Qu’il soit dit que ce juif ne se sentira pas en repos tant que ne sera pas pleinement reconnu le génocide des Arméniens : je dis bien « pleinement » – c’est-à-dire tant que sa négation ne sera pas pénalisée, comme la négation de la Shoah, ou celle du génocide des Tutsis au Rwanda, par une loi en bonne et due forme.
Et que cela soit une leçon pour tous les imbéciles que je vois tomber dans le piège qu’avait si bien vu Marc Bloch quand, à la veille de son supplice, il disait : « C’est un pauvre cœur que celui auquel il est interdit d’enfermer plus d’une tendresse. »
Et puis je veux vous dire une troisième chose, peut-être la plus importante.
J’ai beaucoup réfléchi à cette affaire de négationnisme et au mur sur lequel vous vous heurtez depuis, maintenant, un trop grand nombre d’années.

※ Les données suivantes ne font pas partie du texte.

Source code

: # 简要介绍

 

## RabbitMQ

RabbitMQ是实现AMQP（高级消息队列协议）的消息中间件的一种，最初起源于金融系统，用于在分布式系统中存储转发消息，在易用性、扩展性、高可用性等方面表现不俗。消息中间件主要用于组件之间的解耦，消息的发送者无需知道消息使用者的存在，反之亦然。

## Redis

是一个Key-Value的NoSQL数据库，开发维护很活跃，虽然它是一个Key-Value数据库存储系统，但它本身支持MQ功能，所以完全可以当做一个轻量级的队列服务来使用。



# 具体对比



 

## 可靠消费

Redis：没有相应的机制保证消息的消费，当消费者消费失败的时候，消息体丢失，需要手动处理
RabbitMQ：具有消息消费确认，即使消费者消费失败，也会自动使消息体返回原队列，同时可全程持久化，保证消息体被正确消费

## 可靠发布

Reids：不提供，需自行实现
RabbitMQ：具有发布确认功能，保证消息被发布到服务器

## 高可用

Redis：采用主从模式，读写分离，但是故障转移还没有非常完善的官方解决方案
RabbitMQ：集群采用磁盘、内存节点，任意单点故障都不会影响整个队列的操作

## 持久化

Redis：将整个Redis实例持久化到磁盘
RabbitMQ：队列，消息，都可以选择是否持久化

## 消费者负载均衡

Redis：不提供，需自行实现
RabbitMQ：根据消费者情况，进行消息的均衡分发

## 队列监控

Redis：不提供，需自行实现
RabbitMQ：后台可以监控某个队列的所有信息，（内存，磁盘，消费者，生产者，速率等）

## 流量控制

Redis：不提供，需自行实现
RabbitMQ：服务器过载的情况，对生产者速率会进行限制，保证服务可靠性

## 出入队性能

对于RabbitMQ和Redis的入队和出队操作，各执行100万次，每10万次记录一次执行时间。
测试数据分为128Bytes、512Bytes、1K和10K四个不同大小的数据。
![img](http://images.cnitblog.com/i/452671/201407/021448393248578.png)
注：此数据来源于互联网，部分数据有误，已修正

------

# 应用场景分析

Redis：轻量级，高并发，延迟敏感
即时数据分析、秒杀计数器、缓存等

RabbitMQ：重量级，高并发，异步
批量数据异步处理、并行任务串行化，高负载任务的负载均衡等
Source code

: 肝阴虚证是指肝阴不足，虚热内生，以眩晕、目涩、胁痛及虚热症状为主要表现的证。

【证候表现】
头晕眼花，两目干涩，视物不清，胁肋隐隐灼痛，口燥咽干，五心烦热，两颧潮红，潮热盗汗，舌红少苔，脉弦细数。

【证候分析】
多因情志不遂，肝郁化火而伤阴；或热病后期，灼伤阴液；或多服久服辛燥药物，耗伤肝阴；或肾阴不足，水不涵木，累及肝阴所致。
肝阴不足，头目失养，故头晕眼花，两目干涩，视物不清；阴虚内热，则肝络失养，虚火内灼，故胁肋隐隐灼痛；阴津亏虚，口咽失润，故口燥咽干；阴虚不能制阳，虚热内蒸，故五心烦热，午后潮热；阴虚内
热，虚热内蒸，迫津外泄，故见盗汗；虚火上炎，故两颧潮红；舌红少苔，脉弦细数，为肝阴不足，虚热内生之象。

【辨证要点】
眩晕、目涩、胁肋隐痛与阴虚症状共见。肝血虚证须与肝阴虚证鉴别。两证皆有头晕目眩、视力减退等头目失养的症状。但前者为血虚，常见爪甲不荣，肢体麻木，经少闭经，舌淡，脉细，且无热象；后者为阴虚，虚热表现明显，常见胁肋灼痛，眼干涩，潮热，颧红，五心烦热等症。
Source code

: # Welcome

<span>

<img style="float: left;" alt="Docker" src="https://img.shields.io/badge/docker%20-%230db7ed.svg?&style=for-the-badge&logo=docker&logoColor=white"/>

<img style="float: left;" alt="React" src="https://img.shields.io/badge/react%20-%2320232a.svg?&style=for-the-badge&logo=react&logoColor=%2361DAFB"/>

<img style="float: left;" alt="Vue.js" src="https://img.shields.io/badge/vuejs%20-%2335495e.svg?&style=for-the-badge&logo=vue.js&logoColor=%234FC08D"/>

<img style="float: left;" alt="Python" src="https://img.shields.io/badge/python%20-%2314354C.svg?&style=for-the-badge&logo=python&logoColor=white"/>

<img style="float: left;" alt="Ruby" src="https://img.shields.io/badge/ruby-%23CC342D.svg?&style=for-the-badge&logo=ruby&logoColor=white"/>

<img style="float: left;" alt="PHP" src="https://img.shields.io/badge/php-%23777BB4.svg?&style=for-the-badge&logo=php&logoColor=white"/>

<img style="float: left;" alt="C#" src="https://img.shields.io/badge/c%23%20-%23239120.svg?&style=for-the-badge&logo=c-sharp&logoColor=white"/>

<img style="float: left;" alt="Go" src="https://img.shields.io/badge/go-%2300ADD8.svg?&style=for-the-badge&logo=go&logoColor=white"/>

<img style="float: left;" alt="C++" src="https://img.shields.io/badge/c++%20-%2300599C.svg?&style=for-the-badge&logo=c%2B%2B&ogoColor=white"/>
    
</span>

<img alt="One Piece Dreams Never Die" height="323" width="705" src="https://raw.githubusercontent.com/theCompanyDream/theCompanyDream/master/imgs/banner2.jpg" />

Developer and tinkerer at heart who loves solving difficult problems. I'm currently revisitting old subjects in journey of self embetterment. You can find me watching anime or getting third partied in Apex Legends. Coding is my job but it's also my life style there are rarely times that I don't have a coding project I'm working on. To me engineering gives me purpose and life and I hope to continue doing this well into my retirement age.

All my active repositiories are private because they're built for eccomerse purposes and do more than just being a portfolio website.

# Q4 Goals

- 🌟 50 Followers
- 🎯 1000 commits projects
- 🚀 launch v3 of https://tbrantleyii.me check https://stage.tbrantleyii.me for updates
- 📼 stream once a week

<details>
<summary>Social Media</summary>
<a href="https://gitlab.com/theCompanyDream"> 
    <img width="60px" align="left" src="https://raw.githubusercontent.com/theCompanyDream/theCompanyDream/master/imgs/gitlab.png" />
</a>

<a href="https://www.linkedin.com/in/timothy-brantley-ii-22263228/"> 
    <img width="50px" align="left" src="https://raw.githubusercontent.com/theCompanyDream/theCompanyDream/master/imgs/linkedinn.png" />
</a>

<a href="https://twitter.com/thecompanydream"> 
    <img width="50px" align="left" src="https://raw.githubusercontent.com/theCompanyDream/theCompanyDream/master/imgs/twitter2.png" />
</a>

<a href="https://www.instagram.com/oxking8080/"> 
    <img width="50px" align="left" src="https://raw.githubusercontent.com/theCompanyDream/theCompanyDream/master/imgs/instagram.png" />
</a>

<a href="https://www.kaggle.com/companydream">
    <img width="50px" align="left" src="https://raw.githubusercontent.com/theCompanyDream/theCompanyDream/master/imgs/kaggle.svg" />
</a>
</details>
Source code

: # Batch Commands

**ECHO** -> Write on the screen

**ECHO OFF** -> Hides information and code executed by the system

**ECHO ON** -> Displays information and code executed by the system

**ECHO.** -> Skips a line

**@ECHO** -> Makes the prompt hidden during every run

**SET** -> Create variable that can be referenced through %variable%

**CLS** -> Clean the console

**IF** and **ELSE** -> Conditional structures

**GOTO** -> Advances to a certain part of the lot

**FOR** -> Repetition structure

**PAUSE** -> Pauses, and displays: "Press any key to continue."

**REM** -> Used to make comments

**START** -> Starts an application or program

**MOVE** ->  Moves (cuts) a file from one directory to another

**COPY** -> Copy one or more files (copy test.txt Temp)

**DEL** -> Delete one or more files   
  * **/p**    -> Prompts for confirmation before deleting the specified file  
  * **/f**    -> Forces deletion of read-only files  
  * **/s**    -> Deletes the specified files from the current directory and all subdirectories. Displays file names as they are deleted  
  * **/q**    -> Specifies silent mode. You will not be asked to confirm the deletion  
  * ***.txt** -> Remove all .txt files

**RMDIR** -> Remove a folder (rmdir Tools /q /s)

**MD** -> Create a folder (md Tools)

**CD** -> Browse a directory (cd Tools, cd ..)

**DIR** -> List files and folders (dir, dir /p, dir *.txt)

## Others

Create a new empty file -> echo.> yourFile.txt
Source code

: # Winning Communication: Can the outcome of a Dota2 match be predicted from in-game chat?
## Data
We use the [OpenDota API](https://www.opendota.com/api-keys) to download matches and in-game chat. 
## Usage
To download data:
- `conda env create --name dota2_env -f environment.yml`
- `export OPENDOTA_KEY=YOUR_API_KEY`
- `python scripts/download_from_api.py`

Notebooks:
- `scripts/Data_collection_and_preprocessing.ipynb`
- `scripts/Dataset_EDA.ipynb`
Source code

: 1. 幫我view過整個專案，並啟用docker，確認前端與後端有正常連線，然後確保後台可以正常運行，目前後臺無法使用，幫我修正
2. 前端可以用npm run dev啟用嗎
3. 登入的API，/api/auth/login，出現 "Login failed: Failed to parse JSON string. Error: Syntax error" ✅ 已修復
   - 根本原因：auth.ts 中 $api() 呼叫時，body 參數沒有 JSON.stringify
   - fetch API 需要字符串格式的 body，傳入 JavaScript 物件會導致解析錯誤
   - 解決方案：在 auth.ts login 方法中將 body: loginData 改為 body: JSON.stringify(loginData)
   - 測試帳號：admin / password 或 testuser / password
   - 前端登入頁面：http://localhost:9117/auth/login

Ce mur, ce n’est pas tellement celui des cœurs.
Ce mur, ce n’est pas tellement celui de la volonté mauvaise des uns ou des autres.
Et je suis d’ailleurs frappé de voir comment les personnages politiques de premier plan en France sont, au fond d’eux-mêmes, gagnés à votre cause – c’était le cas du président Sarkozy qui a tellement voulu, vous vous en souvenez, la loi de pénalisation ; et on en a eu, cette semaine encore, une nouvelle preuve avec l’attitude du président Hollande rendant visite à Rakel Dink, veuve de Hrant Dink, ce journaliste assassiné en 2007 parce qu’il exhortait ses compatriotes à faire leur travail de mémoire.
Non.
Il y a un mur, un seul, et c’est la Turquie.
Il y a un mur, un seul, et ce sont les pressions, les chantages, le lobbying, exercés par l’État turc.
Il y a un mur, un seul, et c’est cette figure, unique dans les annales des génocides, effrayante, qu’est le négationnisme d’État turc.
Et il y a, à partir de là, une clef et une seule, et cette clef se trouve, très logiquement, en Turquie – je veux dire : dans la société civile turque.
Mon sentiment, si vous préférez, est qu’il faut continuer de se battre pour la pleine reconnaissance du génocide.
Il faut continuer de réfléchir au moyen de faire appliquer la volonté du peuple français telle qu’elle s’est exprimée, par deux fois, par deux votes, dans nos deux assemblées.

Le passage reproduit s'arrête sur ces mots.